Nonetheless, the coordinator for the invasive fish department also stated that just this single capture is not a cause for concern. One long bighead carp captured in Minnesota River isn’t an indication for an established population or breeding in the waterway.
In 2011, another bighead carp was captured in the Minnesota River. Such disparate instances suggest there is little cause of concern. However, officials are keeping an eye out for potential attempts at establishing a population as breeding season nears.

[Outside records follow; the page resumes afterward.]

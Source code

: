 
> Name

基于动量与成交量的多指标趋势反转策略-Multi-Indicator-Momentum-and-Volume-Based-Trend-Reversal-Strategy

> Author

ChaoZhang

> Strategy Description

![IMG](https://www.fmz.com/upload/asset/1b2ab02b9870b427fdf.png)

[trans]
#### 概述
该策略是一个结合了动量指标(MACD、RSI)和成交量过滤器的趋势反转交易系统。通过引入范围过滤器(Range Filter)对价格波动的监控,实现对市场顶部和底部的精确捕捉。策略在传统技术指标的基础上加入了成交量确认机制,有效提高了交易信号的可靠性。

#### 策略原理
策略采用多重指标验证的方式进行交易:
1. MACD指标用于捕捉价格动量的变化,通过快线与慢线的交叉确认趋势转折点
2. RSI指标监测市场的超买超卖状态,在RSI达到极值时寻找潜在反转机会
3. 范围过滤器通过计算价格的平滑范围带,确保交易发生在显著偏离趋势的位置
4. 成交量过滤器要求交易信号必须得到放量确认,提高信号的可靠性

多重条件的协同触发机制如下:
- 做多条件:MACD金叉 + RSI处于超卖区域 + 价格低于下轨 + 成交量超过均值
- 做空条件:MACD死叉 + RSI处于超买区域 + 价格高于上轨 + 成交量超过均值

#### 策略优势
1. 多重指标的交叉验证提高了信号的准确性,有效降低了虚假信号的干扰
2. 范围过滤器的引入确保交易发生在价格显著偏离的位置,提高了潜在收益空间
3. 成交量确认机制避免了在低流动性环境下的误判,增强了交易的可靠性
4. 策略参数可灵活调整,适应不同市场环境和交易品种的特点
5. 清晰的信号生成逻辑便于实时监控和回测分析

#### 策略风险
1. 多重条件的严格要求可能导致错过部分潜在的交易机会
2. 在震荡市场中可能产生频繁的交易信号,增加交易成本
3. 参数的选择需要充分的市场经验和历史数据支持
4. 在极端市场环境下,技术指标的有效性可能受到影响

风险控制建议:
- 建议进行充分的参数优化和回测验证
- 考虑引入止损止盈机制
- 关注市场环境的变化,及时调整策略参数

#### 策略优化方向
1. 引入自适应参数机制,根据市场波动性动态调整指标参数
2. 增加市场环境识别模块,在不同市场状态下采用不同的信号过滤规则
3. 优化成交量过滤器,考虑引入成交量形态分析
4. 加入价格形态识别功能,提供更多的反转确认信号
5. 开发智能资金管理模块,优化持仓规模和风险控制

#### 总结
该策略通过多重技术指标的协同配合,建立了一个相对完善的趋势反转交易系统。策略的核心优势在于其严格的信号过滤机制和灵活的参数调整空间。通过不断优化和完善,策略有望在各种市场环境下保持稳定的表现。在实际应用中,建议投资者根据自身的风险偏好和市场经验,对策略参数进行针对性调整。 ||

The invasive Asian carp species have been present in the Mississippi River system since the 1970s. However, as only a few specimens escaped the fish farms in the south, no established populations were ever detected. The few specimens that still make their way into the Mississippi River system have been found in the St. Croix river, the Mississippi River and Minnesota River.
The bighead carp isn’t the only species that is causing concern whenever captured in the waterways. Two other invasive Asian carp species are giving authorities a headache. The other species are known as the silver carp and the grass carp.
According to fisheries officials, these invasive fish species disturb the ecosystem when their population numbers are high enough. As they feed on large amounts of plankton, other fish species and native mussel are sidelined and threatened.